US, Japan, Taiwan likely to hold dialogue to address growing pressure from China: Report
May 14, 2021
Tokyo [Japan], May 14 : Japan is aiming to hold a "strategic dialogue" with the United States and Taiwan later this month to address growing pressure from China, Japanese media reported.
The first such trilateral meeting, which will be held virtually, will seek to build momentum toward Taiwan's participation as an observer at the upcoming annual meeting of the World Health Organization's decision-making body, Kyodo News reported citing sources.
Taiwan has been excluded from the World Health Assembly since 2017 due to opposition from China. Both the Japanese and US governments have voiced support for inviting Taiwan.
The strategic dialogue at the legislative level, which had been slated to take place last year after Taiwanese President Tsai Ing-wen won re-election but was postponed due to the pandemic, is a way to strengthen ties without openly challenging China.

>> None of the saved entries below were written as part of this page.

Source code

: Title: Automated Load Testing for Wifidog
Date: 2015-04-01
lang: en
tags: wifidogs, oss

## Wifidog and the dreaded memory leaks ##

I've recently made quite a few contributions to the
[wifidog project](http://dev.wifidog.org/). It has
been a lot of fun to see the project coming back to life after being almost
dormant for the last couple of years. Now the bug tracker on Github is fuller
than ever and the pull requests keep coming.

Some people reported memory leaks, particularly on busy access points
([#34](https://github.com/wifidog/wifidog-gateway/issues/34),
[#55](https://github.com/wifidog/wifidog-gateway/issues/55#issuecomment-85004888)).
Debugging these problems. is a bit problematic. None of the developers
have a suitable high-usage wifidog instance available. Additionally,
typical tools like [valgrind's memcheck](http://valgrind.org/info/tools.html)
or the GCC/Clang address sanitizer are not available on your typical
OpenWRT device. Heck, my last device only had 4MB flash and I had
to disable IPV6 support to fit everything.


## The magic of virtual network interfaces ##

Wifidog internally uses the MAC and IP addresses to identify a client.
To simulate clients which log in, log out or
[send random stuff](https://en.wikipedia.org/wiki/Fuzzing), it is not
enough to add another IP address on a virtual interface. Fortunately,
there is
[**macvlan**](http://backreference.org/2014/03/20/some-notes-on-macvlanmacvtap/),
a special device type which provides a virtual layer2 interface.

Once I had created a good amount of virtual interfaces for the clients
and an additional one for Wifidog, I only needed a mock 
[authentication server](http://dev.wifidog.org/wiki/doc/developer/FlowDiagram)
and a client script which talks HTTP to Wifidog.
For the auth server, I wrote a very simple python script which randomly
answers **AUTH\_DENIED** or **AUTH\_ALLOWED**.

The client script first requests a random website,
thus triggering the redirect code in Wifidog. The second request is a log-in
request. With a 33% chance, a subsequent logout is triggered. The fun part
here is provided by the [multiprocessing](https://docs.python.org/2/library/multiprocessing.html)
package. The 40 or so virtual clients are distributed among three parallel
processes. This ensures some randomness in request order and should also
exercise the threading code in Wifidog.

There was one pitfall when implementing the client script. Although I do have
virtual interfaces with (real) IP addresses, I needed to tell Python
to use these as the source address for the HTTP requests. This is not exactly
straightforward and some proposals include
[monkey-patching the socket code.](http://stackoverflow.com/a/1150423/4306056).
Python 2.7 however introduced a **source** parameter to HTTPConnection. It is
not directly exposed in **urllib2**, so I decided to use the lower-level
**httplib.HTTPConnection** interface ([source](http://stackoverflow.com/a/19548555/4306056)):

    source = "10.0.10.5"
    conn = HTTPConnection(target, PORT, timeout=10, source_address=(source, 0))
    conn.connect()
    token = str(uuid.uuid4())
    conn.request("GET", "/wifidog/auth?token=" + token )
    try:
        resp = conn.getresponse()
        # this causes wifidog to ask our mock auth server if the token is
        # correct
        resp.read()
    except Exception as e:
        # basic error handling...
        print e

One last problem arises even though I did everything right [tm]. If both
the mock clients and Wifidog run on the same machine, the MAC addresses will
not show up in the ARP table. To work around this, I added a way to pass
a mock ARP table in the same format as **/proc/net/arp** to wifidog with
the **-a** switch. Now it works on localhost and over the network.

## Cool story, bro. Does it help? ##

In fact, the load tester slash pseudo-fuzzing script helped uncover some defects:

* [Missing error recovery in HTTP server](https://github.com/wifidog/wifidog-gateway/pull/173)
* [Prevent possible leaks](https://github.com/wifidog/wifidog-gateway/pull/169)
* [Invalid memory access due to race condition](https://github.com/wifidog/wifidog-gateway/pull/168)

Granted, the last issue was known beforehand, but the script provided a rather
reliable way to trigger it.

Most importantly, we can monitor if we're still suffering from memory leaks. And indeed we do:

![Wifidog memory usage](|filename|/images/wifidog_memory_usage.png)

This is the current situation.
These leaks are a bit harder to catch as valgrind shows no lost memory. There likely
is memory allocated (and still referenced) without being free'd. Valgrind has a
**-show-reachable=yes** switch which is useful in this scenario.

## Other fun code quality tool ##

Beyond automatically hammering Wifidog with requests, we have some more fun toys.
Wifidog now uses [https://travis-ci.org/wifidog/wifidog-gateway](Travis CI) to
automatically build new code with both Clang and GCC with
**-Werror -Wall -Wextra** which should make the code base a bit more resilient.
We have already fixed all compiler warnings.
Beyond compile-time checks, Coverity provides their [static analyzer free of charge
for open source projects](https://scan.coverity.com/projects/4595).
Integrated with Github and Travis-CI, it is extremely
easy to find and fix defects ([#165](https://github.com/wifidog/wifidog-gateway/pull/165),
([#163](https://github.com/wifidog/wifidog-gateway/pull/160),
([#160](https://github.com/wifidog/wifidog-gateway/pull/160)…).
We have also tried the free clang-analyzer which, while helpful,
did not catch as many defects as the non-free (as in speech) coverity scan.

According to the sources, the Japanese and U.S. lawmakers plan to call on Taiwan, a major producer of semiconductors, to provide stable supplies of the key electronic components amid concern that rising tensions between Washington and Beijing could disrupt supply chains.
Also expected to be on the agenda is Taiwan's potential participation in the Trans-Pacific Partnership, an 11-member free trade agreement covering about 13 percent of the global economy.
The move is expected to upset China, which considers Taiwan as its part.
Last month, the United States and Japan called for "peace and stability across the Taiwan Strait" in a joint statement released after a meeting between US President Joe Biden and Japanese Prime Minister Yoshihide Suga.
China reacted sharply to the statement, expressing strong concern and firm opposition to relevant comments.
Taiwan, Hong Kong and Xinjiang belong to "China's internal affairs," the Chinese embassy in the US had said in a statement.
Beijing claims full sovereignty over Taiwan, a democracy of almost 24 million people located off the southeastern coast of mainland China, despite the fact that the two sides have been governed separately for more than seven decades.
Taipei, on the other hand, has countered the Chinese aggression by increasing strategic ties with democracies including the US, which has been repeatedly opposed by Beijing.
China has threatened that "Taiwan's independence" means war.